As far as compliance goes, the handgun in question is a Sig Sauer P229 so I don't anticipate any issues there. At least I hope not...


----------



## Paul Revere (Aug 23, 2009)

pubprof said:


> As far as compliance goes, the handgun in question is a Sig Sauer P229 so I don't anticipate any issues there. At least I hope not...


 110% compliant.


----------



## 7costanza (Aug 29, 2006)

Atleast you have good taste in firearms


----------



## 263FPD (Oct 29, 2004)

7costanza said:


> Atleast you have good taste in firearms


Here, here is my dream gun.


----------



## 7costanza (Aug 29, 2006)

My father asked me my opinion on what handgun he should buy next so I told him to buy a Sig, hes been an avid hunter,shooting enthusiast and a gun owner for over 40 yrs. He called me a few weeks ago and said he bought the Elite 226 and its the best handgun hes ever had.


----------



## 263FPD (Oct 29, 2004)

My duty gun is a P220. It's old and not so pretty anymore but it devours .45 ACP's without so much as a belch and puts the rounds out in to very tight groups. I will miss it when they make me trade it out for a New P226.


----------



## LGriffin (Apr 2, 2009)

263FPD said:


> My duty gun is a P220. It's old and not so pretty anymore but it devours .45 ACP's without so much as a belch and puts the rounds out in to very tight groups. I will miss it when they make me trade it out for a New P226.

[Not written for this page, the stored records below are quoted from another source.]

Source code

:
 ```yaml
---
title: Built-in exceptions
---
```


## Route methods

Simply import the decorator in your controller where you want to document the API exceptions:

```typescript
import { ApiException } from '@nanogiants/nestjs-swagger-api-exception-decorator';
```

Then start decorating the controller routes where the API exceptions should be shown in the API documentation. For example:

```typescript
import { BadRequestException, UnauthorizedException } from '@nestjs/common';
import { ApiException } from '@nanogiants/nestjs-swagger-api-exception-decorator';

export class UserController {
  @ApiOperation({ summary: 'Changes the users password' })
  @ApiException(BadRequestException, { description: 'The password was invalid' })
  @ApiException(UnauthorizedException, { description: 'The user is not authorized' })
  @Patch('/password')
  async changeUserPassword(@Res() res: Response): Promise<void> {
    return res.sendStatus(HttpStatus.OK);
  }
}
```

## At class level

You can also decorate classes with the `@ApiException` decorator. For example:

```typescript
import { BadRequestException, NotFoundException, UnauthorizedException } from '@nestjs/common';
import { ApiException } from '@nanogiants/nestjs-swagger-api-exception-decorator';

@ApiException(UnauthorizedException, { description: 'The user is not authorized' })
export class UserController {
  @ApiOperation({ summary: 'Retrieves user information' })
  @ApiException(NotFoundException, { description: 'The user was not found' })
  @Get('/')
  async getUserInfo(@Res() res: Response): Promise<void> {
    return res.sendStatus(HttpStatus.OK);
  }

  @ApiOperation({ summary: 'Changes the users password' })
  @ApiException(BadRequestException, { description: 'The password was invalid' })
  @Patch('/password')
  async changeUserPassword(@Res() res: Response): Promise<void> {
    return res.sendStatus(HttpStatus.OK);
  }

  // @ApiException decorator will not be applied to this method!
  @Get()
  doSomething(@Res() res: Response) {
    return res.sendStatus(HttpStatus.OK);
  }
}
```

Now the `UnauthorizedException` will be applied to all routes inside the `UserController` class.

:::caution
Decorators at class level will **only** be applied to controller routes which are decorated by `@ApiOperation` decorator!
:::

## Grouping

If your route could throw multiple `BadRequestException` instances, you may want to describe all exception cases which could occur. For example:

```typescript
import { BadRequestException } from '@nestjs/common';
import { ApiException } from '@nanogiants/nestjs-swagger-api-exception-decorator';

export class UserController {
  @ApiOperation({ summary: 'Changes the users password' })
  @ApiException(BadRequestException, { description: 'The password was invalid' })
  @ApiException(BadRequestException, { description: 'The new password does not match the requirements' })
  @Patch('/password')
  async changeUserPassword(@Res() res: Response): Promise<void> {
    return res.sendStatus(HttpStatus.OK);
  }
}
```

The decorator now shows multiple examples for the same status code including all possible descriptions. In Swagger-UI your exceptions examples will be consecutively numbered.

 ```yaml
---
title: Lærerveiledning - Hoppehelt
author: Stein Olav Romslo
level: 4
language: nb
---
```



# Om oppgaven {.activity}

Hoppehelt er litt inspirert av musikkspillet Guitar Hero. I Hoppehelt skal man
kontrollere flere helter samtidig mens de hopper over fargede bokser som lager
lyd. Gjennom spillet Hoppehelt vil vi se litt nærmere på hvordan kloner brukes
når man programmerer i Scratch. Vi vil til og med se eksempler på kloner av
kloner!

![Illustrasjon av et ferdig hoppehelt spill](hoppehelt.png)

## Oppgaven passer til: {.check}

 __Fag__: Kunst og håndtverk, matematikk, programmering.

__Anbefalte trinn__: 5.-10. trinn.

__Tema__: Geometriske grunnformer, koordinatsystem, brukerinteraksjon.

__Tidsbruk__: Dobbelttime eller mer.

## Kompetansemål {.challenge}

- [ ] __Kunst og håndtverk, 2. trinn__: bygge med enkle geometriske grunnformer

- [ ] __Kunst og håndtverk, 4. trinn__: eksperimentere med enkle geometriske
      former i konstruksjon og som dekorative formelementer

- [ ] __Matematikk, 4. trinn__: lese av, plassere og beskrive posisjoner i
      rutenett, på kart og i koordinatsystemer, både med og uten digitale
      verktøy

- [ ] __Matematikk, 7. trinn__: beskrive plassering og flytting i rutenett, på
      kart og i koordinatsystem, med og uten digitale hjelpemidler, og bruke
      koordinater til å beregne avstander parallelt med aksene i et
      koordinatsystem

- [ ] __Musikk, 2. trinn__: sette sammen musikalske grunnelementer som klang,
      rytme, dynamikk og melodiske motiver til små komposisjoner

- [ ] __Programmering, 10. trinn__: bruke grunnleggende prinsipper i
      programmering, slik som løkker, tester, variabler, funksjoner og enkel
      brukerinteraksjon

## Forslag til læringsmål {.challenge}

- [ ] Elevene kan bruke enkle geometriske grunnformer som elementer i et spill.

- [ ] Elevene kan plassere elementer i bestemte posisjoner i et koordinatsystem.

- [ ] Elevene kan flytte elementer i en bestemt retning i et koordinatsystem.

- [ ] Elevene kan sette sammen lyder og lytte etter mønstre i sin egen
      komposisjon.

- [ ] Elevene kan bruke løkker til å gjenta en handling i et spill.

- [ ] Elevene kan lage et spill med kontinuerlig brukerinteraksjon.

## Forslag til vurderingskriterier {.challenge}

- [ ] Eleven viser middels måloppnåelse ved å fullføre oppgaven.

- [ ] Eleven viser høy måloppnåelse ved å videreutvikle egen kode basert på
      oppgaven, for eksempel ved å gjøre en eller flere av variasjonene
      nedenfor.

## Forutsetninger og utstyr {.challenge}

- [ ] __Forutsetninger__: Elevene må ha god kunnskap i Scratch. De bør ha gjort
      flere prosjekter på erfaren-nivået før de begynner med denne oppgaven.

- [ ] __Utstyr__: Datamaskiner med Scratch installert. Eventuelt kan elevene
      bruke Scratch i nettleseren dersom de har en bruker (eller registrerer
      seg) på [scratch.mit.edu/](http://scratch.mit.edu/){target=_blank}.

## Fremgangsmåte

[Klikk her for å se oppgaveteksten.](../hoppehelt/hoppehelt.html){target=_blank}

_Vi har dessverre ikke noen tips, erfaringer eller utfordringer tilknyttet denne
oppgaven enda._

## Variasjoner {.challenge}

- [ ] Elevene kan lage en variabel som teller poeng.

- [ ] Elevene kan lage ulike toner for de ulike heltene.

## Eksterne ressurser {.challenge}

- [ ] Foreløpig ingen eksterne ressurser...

Yes, you will. We actually upgraded from 226 to 220 and it was a very good change.


----------



## 263FPD (Oct 29, 2004)

LGriffin said:


> Yes, you will. We actually upgraded from 226 to 220 and it was a very good change.


We only have a handful of guys that have the 220. Sadly, they don't want to buy any new ones and they want to faze out the old ones due to "age"


----------



## TRPDiesel (Nov 28, 2008)

I have a half a dozen sigs that I have bought over the years before they came with the DAK line. After aquiring a couple DAKS I think that it might time to upgrade the line as I am pretty impressed with them.


----------